Hi there.
I tried neo4j-etl cli tool V1.3.1.
This is very fast for importing only nodes, but it seems to be very slowly when relations import.
Is it check the connection target table in the process of generating the CSV?
Details are as follows,
Environment
- Neo4j 3.5.11
- Neo4j ETL Tool V1.3.1
- PostgreSQL
- Server Memory 8g
Situation
RDB(PostgreSQL) has one table for node and relation table like under ER.
There are 3 sets it same structural tables and actually more columns has it.
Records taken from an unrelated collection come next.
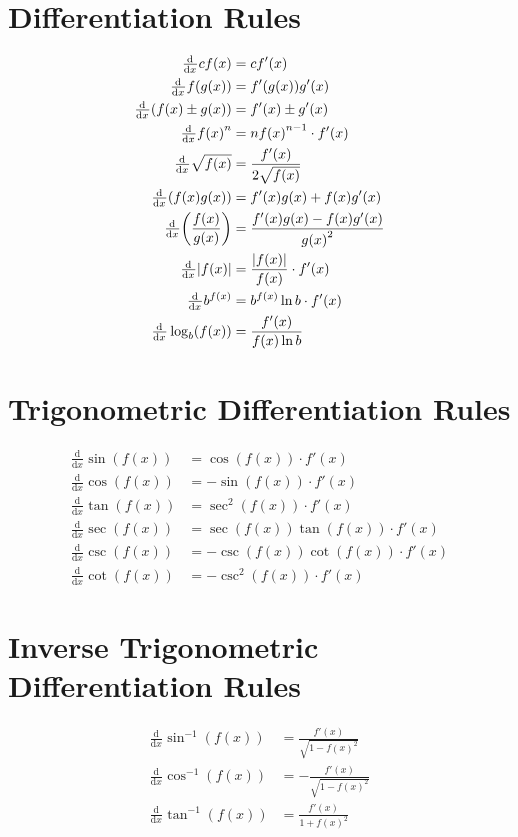 \documentclass[12pt]{article}
\DeclarePairedDelimiter\abs{\lvert}{\rvert}
\DeclarePairedDelimiter\paren{(}{)}
\newcommand*{\asin}{\sin^{-1}}
\newcommand*{\acos}{\cos^{-1}}
\newcommand*{\atan}{\tan^{-1}}
\newcommand*{\dd}[3][]{\tfrac{\mathrm{d}^{#1}#2}{\mathrm{d}#3^{#1}}}
\newcommand*{\fixmath}{%
  \makebox{}\vspace{\glueexpr-\baselineskip-\abovedisplayskip}}
\newenvironment{fixskip}{\setlength{\abovedisplayskip}{0pt}%
  \setlength{\belowdisplayskip}{0pt}\fixmath\ignorespaces}%
  {\ignorespacesafterend}
\begin{document}
\section*{Differentiation Rules}
\begin{fixskip}
  \begin{align*}
    \dd{}{x}c f(x) &= c f'(x)\\
    \dd{}{x}f(g(x)) &= f'(g(x))g'(x)\\
    \dd{}{x}(f(x) \pm g(x)) &= f'(x) \pm g'(x)\\
    \dd{}{x}{f(x)}^n &= n{f(x)}^{n-1} \cdot f'(x)\\
    \dd{}{x}\sqrt{f(x)} &= \frac{f'(x)}{2\sqrt{f(x)}}\\
    \dd{}{x}(f(x)g(x)) &= f'(x)g(x) + f(x)g'(x)\\
    \dd{}{x}\paren*{\frac{f(x)}{g(x)}} &= \frac{f'(x)g(x) - f(x)g'(x)}
      {{g(x)}^2}\\
    \dd{}{x}\abs*{f(x)} &= \frac{\abs*{f(x)}}{f(x)} \cdot f'(x)\\
    \dd{}{x}b^{f(x)} &= b^{f(x)} \ln b \cdot f'(x)\\
    \dd{}{x}\log_b(f(x)) &= \frac{f'(x)}{f(x) \ln b}
  \end{align*}
\end{fixskip}
\section*{Trigonometric Differentiation Rules}
\begin{fixskip}
  \begin{align*}
    \dd{}{x}\sin(f(x)) &= \cos(f(x)) \cdot f'(x)\\
    \dd{}{x}\cos(f(x)) &= -\sin(f(x)) \cdot f'(x)\\
    \dd{}{x}\tan(f(x)) &= \sec^2(f(x)) \cdot f'(x)\\
    \dd{}{x}\sec(f(x)) &= \sec(f(x))\tan(f(x)) \cdot f'(x)\\
    \dd{}{x}\csc(f(x)) &= -\csc(f(x))\cot(f(x)) \cdot f'(x)\\
    \dd{}{x}\cot(f(x)) &= -\csc^2(f(x)) \cdot f'(x)
  \end{align*}
\end{fixskip}
\section*{Inverse Trigonometric Differentiation Rules}
\begin{fixskip}
  \begin{align*}
    \dd{}{x}\asin(f(x)) &= \frac{f'(x)}{\sqrt{1 - {f(x)}^2}}\\
    \dd{}{x}\acos(f(x)) &= -\frac{f'(x)}{\sqrt{1 - {f(x)}^2}}\\
    \dd{}{x}\atan(f(x)) &= \frac{f'(x)}{1 + {f(x)}^2}
  \end{align*}
\end{fixskip}
\end{document}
I edited the mapping.json like this.
[ {
"name" : "NODE1_db1",
"schema" : "db1",
"graph-object-type" : "Node",
"sql" : "SELECT id FROM db1.company AS company",
"mappings" : [ {
"column" : {
"type" : "CompositeColumn",
"table" : "company",
"schema" : "db1",
"role" : "PrimaryKey",
"columns" : [ {
"type" : "SimpleColumn",
"role" : "Data",
"table" : "company",
"schema" : "db1",
"name" : "id",
"alias" : "id",
"sql-data-type" : "INTEGER",
"column-value-selection-strategy" : "SelectColumnValue"
} ]
},
"field" : {
"type" : "Id",
"name" : "",
"id-space" : "db1.company"
}
}]}, {
"name" : "Relation_db1",
"schema" : "db1",
"graph-object-type" : "Relation",
"sql" : "SELECT start_id, end_id, relation_type FROM (SELECT start_id, end_id, relation_type FROM db1.company AS start_company JOIN db1.relation AS relation ON start_company.id = relation.start_id JOIN db1.company AS end_company ON end_company.id = relation.end_id) AS company_relation",
"mappings" : [ {
"column" : {
"type" : "SimpleColumn",
"role" : "Data",
"table" : "company",
"schema" : "db1",
"name" : "start_id",
"alias" : "start_id",
"sql-data-type" : "INTEGER",
"column-value-selection-strategy" : "SelectColumnValue"
},
"field" : {
"type" : "startId",
"name" : "start_id",
"id-space" : "db1.company_relation"
}},{
"column" : {
"type" : "SimpleColumn",
"role" : "Data",
"table" : "company",
"schema" : "db1",
"name" : "end_id",
"alias" : "end_id",
"sql-data-type" : "INTEGER",
"column-value-selection-strategy" : "SelectColumnValue"
},
"field" : {
"type" : "endId",
"name" : "end_id",
"id-space" : "db1.company_relation"
}}, {
"column" : {
"type" : "SimpleColumn",
"role" : "Data",
"table" : "company",
"schema" : "db1",
"name" : "relation_type",
"alias" : "relation_type",
"sql-data-type" : "INTEGER",
"column-value-selection-strategy" : "SelectColumnValue"
},
"field" : {
"type" : "RELATION_TYPE",
"name" : "relation_type",
"id-space" : "db1.company_relation"
}
}]
}
]
The number of result records is 700,000 nodes and 2,500,000 relations.
Result
10300s, about 3 hours..
When I deleted the description of Relation and tried to execute it only on the node, it ended in about 20 seconds. Searching the RDB with SQL alone takes only a few seconds, so I think that there is something in the Neo4j ETL logic.
please let me know if you have any informations
Thanks.